Scientists apply a mathematical method that refines the contour of tumors to image analysis to improve their treatment

Cancer treatment needs refinement. Any method aimed at treating a tumor, from extirpation to radiotherapy, requires a precise knowledge of the cancerous tumor margins so that the intervention on it may be performed in such a way that the possibilities of healing are maximised and the effects on surrounding healthy tissues are minimised. A group of researchers from the Department of Mathematics at the Universitat Jaume I in Castelló have implemented a mathematical method that is applied to medical imaging analysis, which enables to determine the margins of a tumor in the prostate, lung or bladder.

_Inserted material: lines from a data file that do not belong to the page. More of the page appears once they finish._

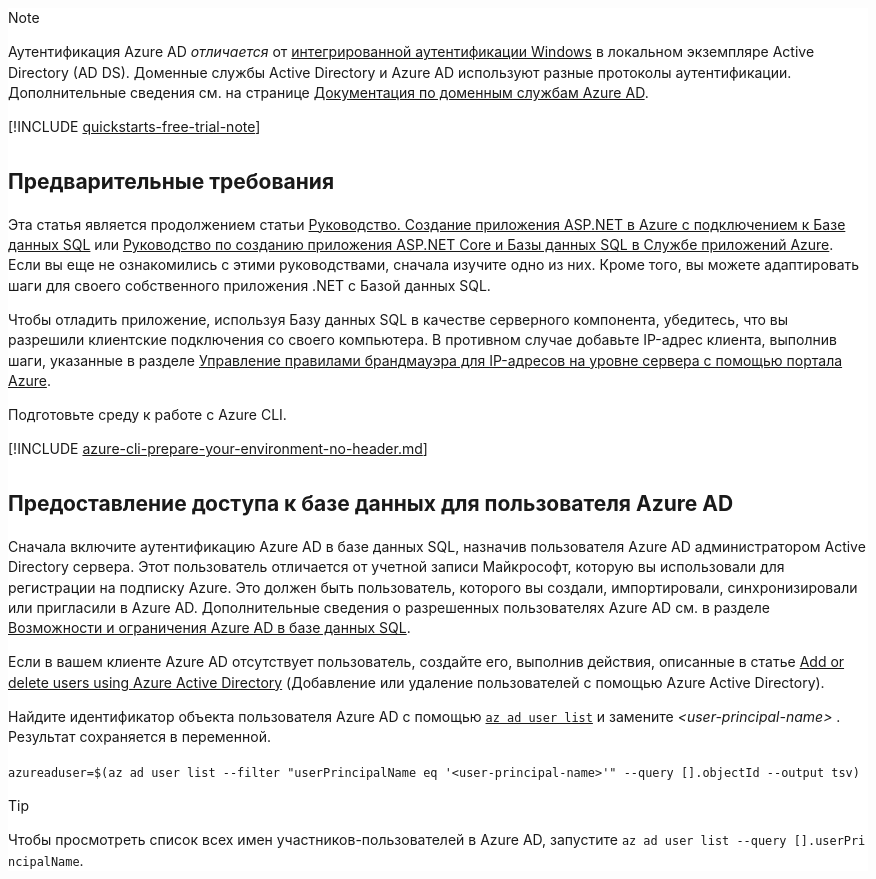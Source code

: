 > [!NOTE]
>Аутентификация Azure AD _отличается_ от [интегрированной аутентификации Windows](/previous-versions/windows/it-pro/windows-server-2003/cc758557(v=ws.10)) в локальном экземпляре Active Directory (AD DS). Доменные службы Active Directory и Azure AD используют разные протоколы аутентификации. Дополнительные сведения см. на странице [Документация по доменным службам Azure AD](../active-directory-domain-services/index.yml).

[!INCLUDE [quickstarts-free-trial-note](../../includes/quickstarts-free-trial-note.md)]

## <a name="prerequisites"></a>Предварительные требования

Эта статья является продолжением статьи [Руководство. Создание приложения ASP.NET в Azure с подключением к Базе данных SQL](app-service-web-tutorial-dotnet-sqldatabase.md) или [Руководство по созданию приложения ASP.NET Core и Базы данных SQL в Службе приложений Azure](tutorial-dotnetcore-sqldb-app.md). Если вы еще не ознакомились с этими руководствами, сначала изучите одно из них. Кроме того, вы можете адаптировать шаги для своего собственного приложения .NET с Базой данных SQL.

Чтобы отладить приложение, используя Базу данных SQL в качестве серверного компонента, убедитесь, что вы разрешили клиентские подключения со своего компьютера. В противном случае добавьте IP-адрес клиента, выполнив шаги, указанные в разделе [Управление правилами брандмауэра для IP-адресов на уровне сервера с помощью портала Azure](../azure-sql/database/firewall-configure.md#use-the-azure-portal-to-manage-server-level-ip-firewall-rules).

Подготовьте среду к работе с Azure CLI.

[!INCLUDE [azure-cli-prepare-your-environment-no-header.md](../../includes/azure-cli-prepare-your-environment-no-header.md)]

## <a name="grant-database-access-to-azure-ad-user"></a>Предоставление доступа к базе данных для пользователя Azure AD

Сначала включите аутентификацию Azure AD в базе данных SQL, назначив пользователя Azure AD администратором Active Directory сервера. Этот пользователь отличается от учетной записи Майкрософт, которую вы использовали для регистрации на подписку Azure. Это должен быть пользователь, которого вы создали, импортировали, синхронизировали или пригласили в Azure AD. Дополнительные сведения о разрешенных пользователях Azure AD см. в разделе [Возможности и ограничения Azure AD в базе данных SQL](../azure-sql/database/authentication-aad-overview.md#azure-ad-features-and-limitations).

Если в вашем клиенте Azure AD отсутствует пользователь, создайте его, выполнив действия, описанные в статье [Add or delete users using Azure Active Directory](../active-directory/fundamentals/add-users-azure-active-directory.md) (Добавление или удаление пользователей с помощью Azure Active Directory).

Найдите идентификатор объекта пользователя Azure AD с помощью [`az ad user list`](/cli/azure/ad/user#az-ad-user-list) и замените *\<user-principal-name>* . Результат сохраняется в переменной.

```azurecli-interactive
azureaduser=$(az ad user list --filter "userPrincipalName eq '<user-principal-name>'" --query [].objectId --output tsv)
```
> [!TIP]
> Чтобы просмотреть список всех имен участников-пользователей в Azure AD, запустите `az ad user list --query [].userPrincipalName`.
>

In most cases, the task of delimitating the contour of a tumor is carried out manually by a specialist. According to his or her experience, the doctor draws the perimeter within which he or she locates the cancerous tissue on an image obtained by computerised axial tomography (CAT) or magnetic resonance (MR) images. This perimeter may vary slightly depending on the professional who traces it. The method developed by the mathematicians at the UJI does away with such a great subjective variability, and enables a single, more objective and standardised confidence interval to be obtained for each tumor type and patient depending on his or her characteristics.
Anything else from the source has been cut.